:: Exercise ::
In the entries below, identify every line with the string "frame" and copy it.

◇ ◇ ◇ ◇ ◇ ◇ ◇

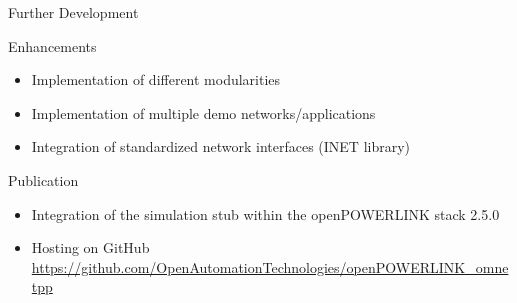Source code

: \begin{frame}{Further Development}
    \begin{block}{Enhancements}
        \begin{itemize}
            \item Implementation of different modularities
            \item Implementation of multiple demo networks/applications
            \item Integration of standardized network interfaces (INET library)
        \end{itemize}
    \end{block}
    \begin{block}{Publication}
        \begin{itemize}
            \item Integration of the simulation stub within the openPOWERLINK stack 2.5.0
            \item Hosting on GitHub\\
            \url{https://github.com/OpenAutomationTechnologies/openPOWERLINK\_omnetpp}
        \end{itemize}
    \end{block}
\end{frame}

◇ ◇ ◇ ◇ ◇ ◇ ◇

:: Result below ::
: \begin{frame}{Further Development}
\end{frame}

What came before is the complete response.